Teens can decrease stress with the following behaviors and techniques:

  • Exercise and eat regularly.
  • Avoid excess caffeine intake which can increase feelings of anxiety and agitation.
  • Staying away from illegal drugs, alcohol and tobacco.
  • Learn relaxation exercises (abdominal breathing and muscle relaxation techniques).
  • Develop assertiveness training skills. For example, state feelings in polite, firm, and not overly aggressive or passive ways.
  • Learn practical coping skills. For example, break a large task into smaller, more attainable tasks.
  • Decreasing negative self talk.
  • Learn to feel good about doing a competent job rather than demanding perfection from yourself and others.
  • Build a network of friends who help you cope in a positive way.
By using these and other techniques, teenagers can begin to manage stress. If a teen talks about or shows signs of being overly stressed, a consultation with a child and adolescent psychiatrist or qualified mental health professional may be helpful.

 


 

What should parents know about alcohol and teen drinking?
According to research by the National Institute on Alcohol Abuse and Alcoholism, adolescents who begin drinking before age 15 are four times more likely to develop alcohol dependence than those who begin drinking at age 21.

The three leading causes of death for 15 to 24 year olds are automobile crashes, homicides and suicides. Alcohol is a leading factor in all three.

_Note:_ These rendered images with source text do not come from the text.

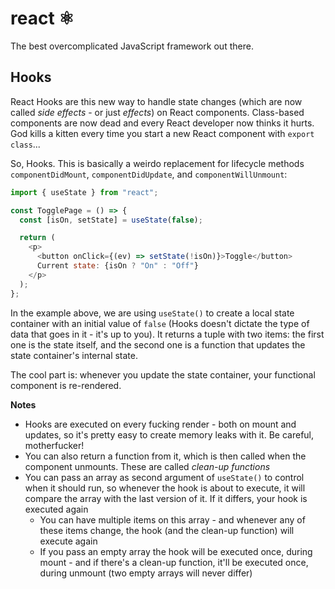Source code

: # react ⚛︎

The best overcomplicated JavaScript framework out there.

## Hooks

React Hooks are this new way to handle state changes (which are now called _side effects_ - or just _effects_) on React components. Class-based components are now dead and every React developer now thinks it hurts. God kills a kitten every time you start a new React component with `export class`...

So, Hooks. This is basically a weirdo replacement for lifecycle methods `componentDidMount`, `componentDidUpdate`, and `componentWillUnmount`:

```js
import { useState } from "react";

const TogglePage = () => {
  const [isOn, setState] = useState(false);

  return (
    <p>
      <button onClick={(ev) => setState(!isOn)}>Toggle</button>
      Current state: {isOn ? "On" : "Off"}
    </p>
  );
};
```

In the example above, we are using `useState()` to create a local state container with an initial value of `false` (Hooks doesn't dictate the type of data that goes in it - it's up to you). It returns a tuple with two items: the first one is the state itself, and the second one is a function that updates the state container's internal state.

The cool part is: whenever you update the state container, your functional component is re-rendered.

**Notes**

- Hooks are executed on every fucking render - both on mount and updates, so it's pretty easy to create memory leaks with it. Be careful, motherfucker!
- You can also return a function from it, which is then called when the component unmounts. These are called _clean-up functions_
- You can pass an array as second argument of `useState()` to control when it should run, so whenever the hook is about to execute, it will compare the array with the last version of it. If it differs, your hook is executed again
  - You can have multiple items on this array - and whenever any of these items change, the hook (and the clean-up function) will execute again
  - If you pass an empty array the hook will be executed once, during mount - and if there's a clean-up function, it'll be executed once, during unmount (two empty arrays will never differ)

Recent discoveries show that final brain maturity is not complete until age 25 and suggest that alcohol use, before then, may harm brain development.

The most common and effective way for an individual to combat his or her addictive behaviors is through a self-help support group, with advice and support from a health care professional, and a group of peers. Treatment should also involve family members because family history may play a role in the origins of the problem and successful treatment cannot take place if your child is in an isolated state.